I'm going to say something that should not be possible to say in professional baseball in 2026, and I want you to really hear it: the St. Louis Cardinals - the franchise with 11 World Series championships, one of the most storied histories in professional sports, the team that Busch Stadium was built for - are on track to carry a lower active payroll on Opening Day than the Miami Marlins.
The Miami Marlins. Long considered baseball's gold standard for organizational austerity. The benchmark for spending as little as humanly possible while still technically fielding a major league team.
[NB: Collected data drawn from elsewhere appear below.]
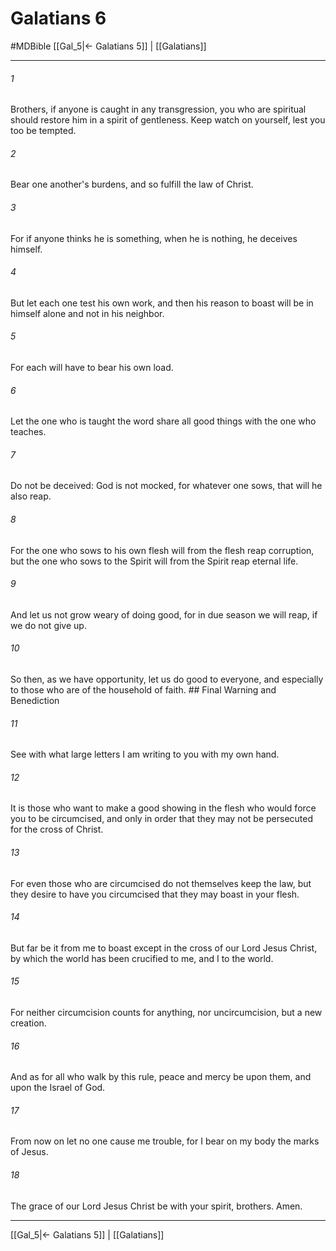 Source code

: # Galatians 6
#MDBible
[[Gal_5|← Galatians 5]] | [[Galatians]]

***

###### 1 

Brothers, if anyone is caught in any transgression, you who are spiritual should restore him in a spirit of gentleness. Keep watch on yourself, lest you too be tempted. 

###### 2 

Bear one another's burdens, and so fulfill the law of Christ. 

###### 3 

For if anyone thinks he is something, when he is nothing, he deceives himself. 

###### 4 

But let each one test his own work, and then his reason to boast will be in himself alone and not in his neighbor. 

###### 5 

For each will have to bear his own load. 

###### 6 

Let the one who is taught the word share all good things with the one who teaches. 

###### 7 

Do not be deceived: God is not mocked, for whatever one sows, that will he also reap. 

###### 8 

For the one who sows to his own flesh will from the flesh reap corruption, but the one who sows to the Spirit will from the Spirit reap eternal life. 

###### 9 

And let us not grow weary of doing good, for in due season we will reap, if we do not give up. 

###### 10 

So then, as we have opportunity, let us do good to everyone, and especially to those who are of the household of faith. ## Final Warning and Benediction 

###### 11 

See with what large letters I am writing to you with my own hand. 

###### 12 

It is those who want to make a good showing in the flesh who would force you to be circumcised, and only in order that they may not be persecuted for the cross of Christ. 

###### 13 

For even those who are circumcised do not themselves keep the law, but they desire to have you circumcised that they may boast in your flesh. 

###### 14 

But far be it from me to boast except in the cross of our Lord Jesus Christ, by which the world has been crucified to me, and I to the world. 

###### 15 

For neither circumcision counts for anything, nor uncircumcision, but a new creation. 

###### 16 

And as for all who walk by this rule, peace and mercy be upon them, and upon the Israel of God. 

###### 17 

From now on let no one cause me trouble, for I bear on my body the marks of Jesus. 

###### 18 

The grace of our Lord Jesus Christ be with your spirit, brothers. Amen. 

***

[[Gal_5|← Galatians 5]] | [[Galatians]]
Per Spotrac projections, the Washington Nationals are projected at $32 million in active Opening Day payroll. The Cardinals are at $38 million. The Marlins? $39 million. The Cardinals and Nationals are going to out-spend precisely nobody in Major League Baseball, and it is a disgrace.
Let me be very clear about what this is. This is not rebuilding. This is not a smart reset after some painful years. This is tanking, and it should be called exactly that. Teams are deliberately fielding rosters that have no reasonable shot at competing for a playoff spot, collecting revenue sharing and draft picks and prospect rankings, while fans sit in the stands watching a product that ownership has explicitly decided is not worth investing in.
When I was growing up watching baseball in Cleveland, the Indians weren't flush with cash either. But they put a team on the field that tried. They made deals to be competitive. They cared about what was in the stands every night.
The Cardinals have one of the most passionate, knowledgeable, loyal fanbases in all of American sports. The folks who pack Busch Stadium on a Tuesday night in August - who know the lineup changes, who care about the prospects, who have bleeder-red blood - they deserve better than $38 million in active payroll. They deserve an owner who is willing to spend to win.
Commissioner Rob Manfred should be asked about this. Every. Single. Day. The collective bargaining agreement has mechanisms to address spending minimums, but clearly they are not working well enough when you have storied franchises camping at the bottom of the payroll table like it's a competitive strategy.